## TASK TO COMPLETE:
Pull out every line in the data that has the string "LuckyAppointment" in it.

## DATASET EXTRACT:
↓
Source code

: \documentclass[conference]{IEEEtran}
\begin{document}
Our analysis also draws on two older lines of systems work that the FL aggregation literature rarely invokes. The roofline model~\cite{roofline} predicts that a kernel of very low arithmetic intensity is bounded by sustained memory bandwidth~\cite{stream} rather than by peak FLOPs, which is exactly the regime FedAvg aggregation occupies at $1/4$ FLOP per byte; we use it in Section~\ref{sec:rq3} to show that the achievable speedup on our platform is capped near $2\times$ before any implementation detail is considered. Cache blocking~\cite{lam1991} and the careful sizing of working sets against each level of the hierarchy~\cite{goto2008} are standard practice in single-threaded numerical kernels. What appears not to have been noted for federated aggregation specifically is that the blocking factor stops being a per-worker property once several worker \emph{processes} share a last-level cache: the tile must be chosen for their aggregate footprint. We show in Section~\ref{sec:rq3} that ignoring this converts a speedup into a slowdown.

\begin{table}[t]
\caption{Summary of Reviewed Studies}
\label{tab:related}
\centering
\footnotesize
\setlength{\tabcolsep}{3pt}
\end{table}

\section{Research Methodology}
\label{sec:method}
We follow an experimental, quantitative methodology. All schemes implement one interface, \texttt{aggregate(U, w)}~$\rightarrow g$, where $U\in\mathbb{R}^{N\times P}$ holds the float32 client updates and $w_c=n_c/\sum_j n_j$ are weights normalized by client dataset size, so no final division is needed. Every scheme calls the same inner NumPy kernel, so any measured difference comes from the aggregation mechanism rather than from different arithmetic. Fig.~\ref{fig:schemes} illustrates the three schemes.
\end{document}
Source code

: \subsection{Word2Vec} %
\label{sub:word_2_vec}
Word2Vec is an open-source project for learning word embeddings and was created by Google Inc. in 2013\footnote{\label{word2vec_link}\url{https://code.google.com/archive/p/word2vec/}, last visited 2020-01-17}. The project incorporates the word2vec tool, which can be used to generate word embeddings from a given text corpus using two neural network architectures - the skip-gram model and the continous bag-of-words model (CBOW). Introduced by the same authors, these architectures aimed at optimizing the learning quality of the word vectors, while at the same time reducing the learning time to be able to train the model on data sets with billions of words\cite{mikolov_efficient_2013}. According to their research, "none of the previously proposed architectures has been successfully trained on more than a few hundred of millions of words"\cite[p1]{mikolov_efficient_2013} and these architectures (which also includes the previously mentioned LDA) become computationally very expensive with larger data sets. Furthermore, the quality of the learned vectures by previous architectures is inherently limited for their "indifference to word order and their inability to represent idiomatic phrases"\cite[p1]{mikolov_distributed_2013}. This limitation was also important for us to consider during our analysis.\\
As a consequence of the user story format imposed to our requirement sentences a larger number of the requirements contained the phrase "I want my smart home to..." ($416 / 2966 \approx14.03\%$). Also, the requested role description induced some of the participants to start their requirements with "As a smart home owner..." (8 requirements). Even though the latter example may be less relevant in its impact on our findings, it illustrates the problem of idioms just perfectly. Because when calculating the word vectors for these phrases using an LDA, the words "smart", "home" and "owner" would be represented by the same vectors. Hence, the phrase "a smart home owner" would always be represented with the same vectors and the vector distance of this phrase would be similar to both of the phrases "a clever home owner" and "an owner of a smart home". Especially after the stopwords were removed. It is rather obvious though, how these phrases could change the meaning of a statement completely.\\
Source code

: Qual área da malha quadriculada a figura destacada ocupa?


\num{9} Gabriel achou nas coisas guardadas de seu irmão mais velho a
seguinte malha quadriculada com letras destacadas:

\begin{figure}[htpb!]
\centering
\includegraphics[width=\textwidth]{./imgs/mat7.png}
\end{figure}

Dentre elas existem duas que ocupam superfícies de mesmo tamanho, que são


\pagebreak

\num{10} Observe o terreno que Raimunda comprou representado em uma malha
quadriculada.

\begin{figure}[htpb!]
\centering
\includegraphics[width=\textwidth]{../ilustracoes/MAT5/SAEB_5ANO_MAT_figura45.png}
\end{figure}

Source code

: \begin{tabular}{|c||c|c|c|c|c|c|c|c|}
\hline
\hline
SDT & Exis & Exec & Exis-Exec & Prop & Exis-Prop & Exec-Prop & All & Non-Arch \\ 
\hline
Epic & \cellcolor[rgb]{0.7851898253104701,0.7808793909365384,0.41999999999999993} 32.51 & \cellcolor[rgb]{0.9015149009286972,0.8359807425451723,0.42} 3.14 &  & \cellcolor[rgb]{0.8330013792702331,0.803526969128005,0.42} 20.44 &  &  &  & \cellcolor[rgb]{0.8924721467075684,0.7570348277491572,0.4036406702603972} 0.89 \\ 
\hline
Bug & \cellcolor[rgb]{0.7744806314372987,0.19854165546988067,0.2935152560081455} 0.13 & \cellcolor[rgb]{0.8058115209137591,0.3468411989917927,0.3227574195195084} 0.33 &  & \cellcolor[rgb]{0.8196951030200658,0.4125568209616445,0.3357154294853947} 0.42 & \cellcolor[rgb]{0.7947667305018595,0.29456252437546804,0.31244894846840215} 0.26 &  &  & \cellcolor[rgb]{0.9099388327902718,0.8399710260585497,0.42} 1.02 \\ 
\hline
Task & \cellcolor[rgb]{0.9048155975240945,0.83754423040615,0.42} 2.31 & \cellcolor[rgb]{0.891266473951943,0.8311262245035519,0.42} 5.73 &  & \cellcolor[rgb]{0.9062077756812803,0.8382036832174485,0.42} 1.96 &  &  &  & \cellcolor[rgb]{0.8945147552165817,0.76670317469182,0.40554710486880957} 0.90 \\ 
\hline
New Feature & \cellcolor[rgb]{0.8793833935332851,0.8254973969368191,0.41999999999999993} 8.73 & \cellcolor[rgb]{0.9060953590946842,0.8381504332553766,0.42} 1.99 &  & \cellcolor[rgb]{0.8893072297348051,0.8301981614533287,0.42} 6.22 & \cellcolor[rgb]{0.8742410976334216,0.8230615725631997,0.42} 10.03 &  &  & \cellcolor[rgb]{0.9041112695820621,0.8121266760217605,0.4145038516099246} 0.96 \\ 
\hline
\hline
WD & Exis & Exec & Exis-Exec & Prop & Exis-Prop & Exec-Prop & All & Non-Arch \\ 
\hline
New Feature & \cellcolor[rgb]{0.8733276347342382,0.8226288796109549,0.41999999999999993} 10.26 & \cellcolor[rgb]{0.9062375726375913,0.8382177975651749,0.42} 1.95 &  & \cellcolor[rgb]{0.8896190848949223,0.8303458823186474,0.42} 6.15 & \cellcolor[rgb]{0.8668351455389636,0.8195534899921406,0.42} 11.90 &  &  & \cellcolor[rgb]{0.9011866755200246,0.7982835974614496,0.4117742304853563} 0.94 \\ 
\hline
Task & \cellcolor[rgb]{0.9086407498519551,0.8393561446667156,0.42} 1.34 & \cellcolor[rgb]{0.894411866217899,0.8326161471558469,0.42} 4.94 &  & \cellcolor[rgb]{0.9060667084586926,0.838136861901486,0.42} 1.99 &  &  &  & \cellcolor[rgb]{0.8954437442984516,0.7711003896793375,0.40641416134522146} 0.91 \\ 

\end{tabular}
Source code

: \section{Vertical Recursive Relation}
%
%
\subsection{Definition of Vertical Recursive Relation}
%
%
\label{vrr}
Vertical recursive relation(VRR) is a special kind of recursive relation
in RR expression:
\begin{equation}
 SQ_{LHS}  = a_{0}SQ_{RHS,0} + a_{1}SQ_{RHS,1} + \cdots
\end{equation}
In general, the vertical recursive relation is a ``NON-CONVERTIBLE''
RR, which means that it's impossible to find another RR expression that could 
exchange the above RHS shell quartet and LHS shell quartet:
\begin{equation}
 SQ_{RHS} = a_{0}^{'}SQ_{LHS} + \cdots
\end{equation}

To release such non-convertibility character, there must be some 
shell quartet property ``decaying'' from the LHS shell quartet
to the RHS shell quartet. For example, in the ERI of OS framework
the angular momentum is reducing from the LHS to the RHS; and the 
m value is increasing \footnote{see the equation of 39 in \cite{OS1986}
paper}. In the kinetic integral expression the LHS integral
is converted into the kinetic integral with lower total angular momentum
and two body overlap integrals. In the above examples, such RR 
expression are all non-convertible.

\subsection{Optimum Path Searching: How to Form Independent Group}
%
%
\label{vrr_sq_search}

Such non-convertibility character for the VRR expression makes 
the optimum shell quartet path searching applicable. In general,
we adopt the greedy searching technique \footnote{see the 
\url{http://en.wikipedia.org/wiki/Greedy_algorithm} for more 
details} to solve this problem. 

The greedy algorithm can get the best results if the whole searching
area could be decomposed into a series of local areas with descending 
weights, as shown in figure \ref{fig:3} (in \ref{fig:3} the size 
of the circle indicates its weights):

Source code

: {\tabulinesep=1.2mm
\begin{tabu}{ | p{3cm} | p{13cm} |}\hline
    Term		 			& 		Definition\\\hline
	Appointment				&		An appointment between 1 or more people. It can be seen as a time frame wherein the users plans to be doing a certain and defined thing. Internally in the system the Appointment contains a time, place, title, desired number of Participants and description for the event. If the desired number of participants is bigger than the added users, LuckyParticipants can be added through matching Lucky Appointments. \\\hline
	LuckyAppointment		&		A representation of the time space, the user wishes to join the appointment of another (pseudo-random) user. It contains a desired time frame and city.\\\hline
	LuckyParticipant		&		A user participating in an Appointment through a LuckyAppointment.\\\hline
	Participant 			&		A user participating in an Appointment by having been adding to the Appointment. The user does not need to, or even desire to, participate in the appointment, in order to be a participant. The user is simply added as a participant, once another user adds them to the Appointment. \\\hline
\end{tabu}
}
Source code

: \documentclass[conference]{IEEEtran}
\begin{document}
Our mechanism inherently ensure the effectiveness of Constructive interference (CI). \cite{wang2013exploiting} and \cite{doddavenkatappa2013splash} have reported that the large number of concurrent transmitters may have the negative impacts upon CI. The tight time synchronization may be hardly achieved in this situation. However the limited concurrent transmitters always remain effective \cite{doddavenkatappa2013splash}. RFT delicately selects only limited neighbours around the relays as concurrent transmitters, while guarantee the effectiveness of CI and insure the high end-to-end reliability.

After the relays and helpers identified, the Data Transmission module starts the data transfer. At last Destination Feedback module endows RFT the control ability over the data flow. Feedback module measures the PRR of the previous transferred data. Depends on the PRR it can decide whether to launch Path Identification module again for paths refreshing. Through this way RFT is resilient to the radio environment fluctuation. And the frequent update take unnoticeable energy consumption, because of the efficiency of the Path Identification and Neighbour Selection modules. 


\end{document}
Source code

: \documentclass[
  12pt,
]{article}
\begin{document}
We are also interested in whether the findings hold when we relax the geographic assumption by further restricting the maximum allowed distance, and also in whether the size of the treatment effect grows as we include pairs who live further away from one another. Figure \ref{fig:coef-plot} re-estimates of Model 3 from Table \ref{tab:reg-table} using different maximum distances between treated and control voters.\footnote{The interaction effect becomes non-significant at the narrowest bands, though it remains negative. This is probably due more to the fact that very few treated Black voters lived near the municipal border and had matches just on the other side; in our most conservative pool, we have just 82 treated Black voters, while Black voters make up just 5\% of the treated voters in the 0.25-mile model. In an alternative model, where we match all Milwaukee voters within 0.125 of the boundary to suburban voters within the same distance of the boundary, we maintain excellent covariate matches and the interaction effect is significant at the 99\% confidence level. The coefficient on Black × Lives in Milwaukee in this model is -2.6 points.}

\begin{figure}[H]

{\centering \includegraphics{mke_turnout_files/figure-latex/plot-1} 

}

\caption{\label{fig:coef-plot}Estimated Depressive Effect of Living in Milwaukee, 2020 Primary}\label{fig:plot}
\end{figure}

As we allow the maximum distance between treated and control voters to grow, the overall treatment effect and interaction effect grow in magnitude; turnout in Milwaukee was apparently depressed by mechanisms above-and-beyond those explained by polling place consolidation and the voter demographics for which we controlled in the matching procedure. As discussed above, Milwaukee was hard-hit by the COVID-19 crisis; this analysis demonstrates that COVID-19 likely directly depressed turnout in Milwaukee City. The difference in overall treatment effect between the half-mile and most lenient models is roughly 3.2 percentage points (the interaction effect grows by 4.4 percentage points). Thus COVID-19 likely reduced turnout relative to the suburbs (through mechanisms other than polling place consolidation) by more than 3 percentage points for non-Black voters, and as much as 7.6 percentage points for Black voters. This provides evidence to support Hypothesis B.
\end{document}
↑
## REPLY:
	LuckyAppointment		&		A representation of the time space, the user wishes to join the appointment of another (pseudo-random) user. It contains a desired time frame and city.\\\hline
	LuckyParticipant		&		A user participating in an Appointment through a LuckyAppointment.\\\hline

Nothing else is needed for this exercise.